BONNES NOUVELLES DE BERLIN

   Il n’y a pas que de mauvaises nouvelles venant d’Allemagne. Ainsi, n’avez-vous pas été frappé comme moi qu’aucun des dirigeants ni même des dirigeantes de l’AfD ne porte de moustache ? Cette retenue est en soi une information, un programme, une promesse. 

Autre indication importante : quelques-unes des pires figures du futur nouveau Reich sont des femmes. Alors que le national socialisme avait résumé le rôle des femmes en trois mots : Kinder, Kirche, Küche (enfants, église, cuisine).

Alice Weidel, qui a co-dirigé la campagne électorale avant de présider le groupe au Bundestag ne se cache pas d’avoir pour compagne une immigrée sri-lankaise. Frauke Petry, leur ancienne porte-parole, vient comme Angela Merkel de RDA et a une aussi solide formation scientifique qu’elle. 

Tout ceci pour dire que l’AfD est fréquentable ? Non ! Au contraire ! Il faut combattre ce mouvement maudit mais en ne se trompant pas d’armes ni d’arguments. 

Lors d’une campagne électorale à Anvers il y a plusieurs années, des adversaires du Vlaams Blok avaient cru affaiblir le parti d’extrême droite en pleine expansion en placardant des affiches assimilant Filip Dewinter à Hitler. Echec complet. Aucun électeur n’a compris le message. 

Le führer de l’éphémère Troisième Reich ne fait plus peur à des générations qui ne l’ont pas connu, ni lui, ni ses victimes. Il leur paraît aussi ringard que Gengis Khan ou Napoléon. Mais surtout aucun électeur, tenté par les discours des partis populistes, ne confond « Mein Kampf » avec les promesses des nouveaux fachos ni avec les sympathiques messages que ces politichiens et politichiennes postent chaque jour vers leurs « amis » sur les réseaux sociaux.  
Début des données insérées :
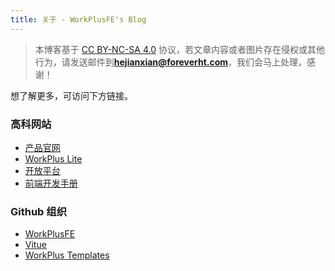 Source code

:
 ```yaml
---
title: 关于 - WorkPlusFE's Blog
---
```


<AboutMe />

> 本博客基于 [CC BY-NC-SA 4.0](https://creativecommons.org/licenses/by-nc-sa/4.0/) 协议，若文章内容或者图片存在侵权或其他行为，请发送邮件到**hejianxian@foreverht.com**，我们会马上处理，感谢！

想了解更多，可访问下方链接。

### 高科网站

- [产品官网](https://workplus.io)
- [WorkPlus Lite](https://lite.workplus.io/)
- [开放平台](https://open.workplus.io)
- [前端开发手册](https://open.workplus.io/dev/start/)

### Github 组织

- [WorkPlusFE](https://github.com/WorkPlusFE)
- [Vitue](https://github.com/vitue-scaffold)
- [WorkPlus Templates](https://github.com/workplus-templates)
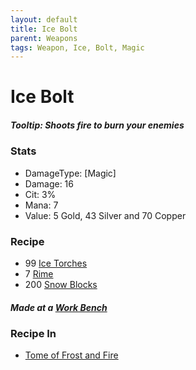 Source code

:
 ```yaml
---
layout: default
title: Ice Bolt
parent: Weapons
tags: Weapon, Ice, Bolt, Magic
---
```


# Ice Bolt

##### Tooltip: *Shoots fire to burn your enemies*

### Stats
- DamageType: [Magic]
- Damage: 16
- Cit: 3%
- Mana: 7
- Value: 5 Gold, 43 Silver and 70 Copper

### Recipe
- 99 [Ice Torches](https://terraria.gamepedia.com/Torches)
- 7 [Rime](https://ricklugtigheid.github.io/SupernovaMod/docs/materials/rime)
- 200 [Snow Blocks](https://terraria.fandom.com/wiki/Snow_Block)

##### Made at a [Work Bench](https://terraria.fandom.com/wiki/Work_Benches)


### Recipe In
- [Tome of Frost and Fire](https://ricklugtigheid.github.io/SupernovaMod/docs/items/weapons/tome_of_frost_and_fire) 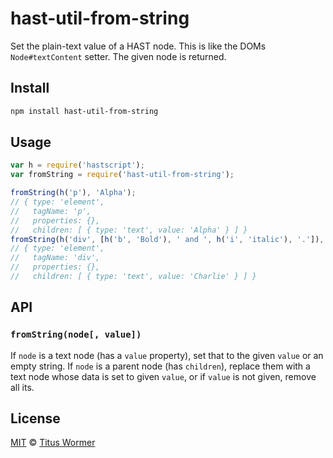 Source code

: <!--This file is generated by `build-packages.js`-->

# hast-util-from-string

Set the plain-text value of a HAST node.
This is like the DOMs `Node#textContent` setter.
The given node is returned.

## Install

```sh
npm install hast-util-from-string
```

## Usage

```javascript
var h = require('hastscript');
var fromString = require('hast-util-from-string');

fromString(h('p'), 'Alpha');
// { type: 'element',
//   tagName: 'p',
//   properties: {},
//   children: [ { type: 'text', value: 'Alpha' } ] }
fromString(h('div', [h('b', 'Bold'), ' and ', h('i', 'italic'), '.']), 'Charlie');
// { type: 'element',
//   tagName: 'div',
//   properties: {},
//   children: [ { type: 'text', value: 'Charlie' } ] }
```

## API

### `fromString(node[, value])`

If `node` is a text node (has a `value` property), set that to
the given `value` or an empty string.
If `node` is a parent node (has `children`), replace them with
a text node whose data is set to given `value`, or if `value` is
not given, remove all its.

## License

[MIT](https://github.com/rehypejs/rehype-minify/blob/master/license) © [Titus Wormer](https://wooorm.com)
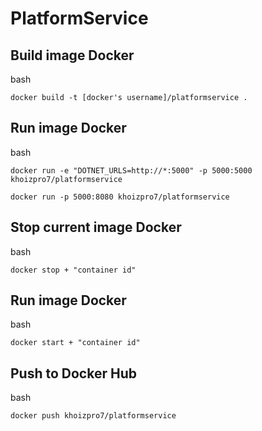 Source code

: # PlatformService

## Build image Docker

bash
```
docker build -t [docker's username]/platformservice .

```

## Run image Docker
bash
```
docker run -e "DOTNET_URLS=http://*:5000" -p 5000:5000 khoizpro7/platformservice

docker run -p 5000:8080 khoizpro7/platformservice

```

## Stop current image Docker
bash
```
docker stop + "container id" 
```

## Run image Docker
bash
```
docker start + "container id"
```
## Push to Docker Hub
bash
```
docker push khoizpro7/platformservice

```
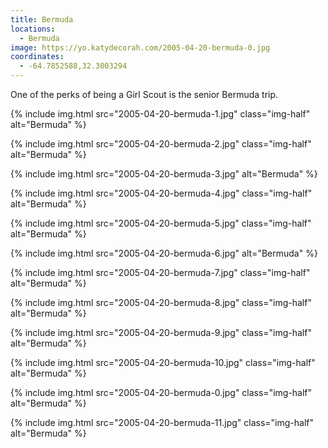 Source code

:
 ```yaml
---
title: Bermuda
locations:
  - Bermuda
image: https://yo.katydecorah.com/2005-04-20-bermuda-0.jpg
coordinates:
  - -64.7852588,32.3003294
---
```


One of the perks of being a Girl Scout is the senior Bermuda trip.

<div class="photos">

{% include img.html src="2005-04-20-bermuda-1.jpg" class="img-half" alt="Bermuda" %}

{% include img.html src="2005-04-20-bermuda-2.jpg" class="img-half" alt="Bermuda" %}

{% include img.html src="2005-04-20-bermuda-3.jpg"  alt="Bermuda" %}

{% include img.html src="2005-04-20-bermuda-4.jpg" class="img-half" alt="Bermuda" %}

{% include img.html src="2005-04-20-bermuda-5.jpg" class="img-half" alt="Bermuda" %}

{% include img.html src="2005-04-20-bermuda-6.jpg"  alt="Bermuda" %}

{% include img.html src="2005-04-20-bermuda-7.jpg" class="img-half" alt="Bermuda" %}

{% include img.html src="2005-04-20-bermuda-8.jpg" class="img-half" alt="Bermuda" %}

{% include img.html src="2005-04-20-bermuda-9.jpg" class="img-half" alt="Bermuda" %}

{% include img.html src="2005-04-20-bermuda-10.jpg" class="img-half" alt="Bermuda" %}

{% include img.html src="2005-04-20-bermuda-0.jpg" class="img-half" alt="Bermuda" %}

{% include img.html src="2005-04-20-bermuda-11.jpg" class="img-half" alt="Bermuda" %}

</div>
La lutte contre ces malfaisants doit répondre aux angoisses de leurs électeurs, l’immigration, l’identité culturelle, deux questions que l’on doit cesser de mettre sous le tapis. 

En regardant ailleurs pendant que l’Italie se débattait et se débrouillait avec les réfugiés, ses « partenaires » européens ont fourni à Salvini les munitions pour abattre les partis démocratiques de la Botte. 

En investissant trop peu dans la culture, l’éducation et l’enseignement, les gouvernements (singulièrement les nôtres) ont donné aux citoyens le sentiment que nos identités étaient en train de se perdre et de se diluer.  L’éclatement des matières culturelles et l’enseignement entre les communautés a aussi oublié la défense et le développement des valeurs, des artistes, des créations qui se veulent belges et qui refusent d’être réduites à une culture de village. 

Pour appuyer sa demande de naturalisation, Maurice Béjart écrivait : « Que je puisse lire dans les biographies qui me sont consacrées »Maurice Béjart, chorégraphe belge », c’est là mon souhait le plus sincère ».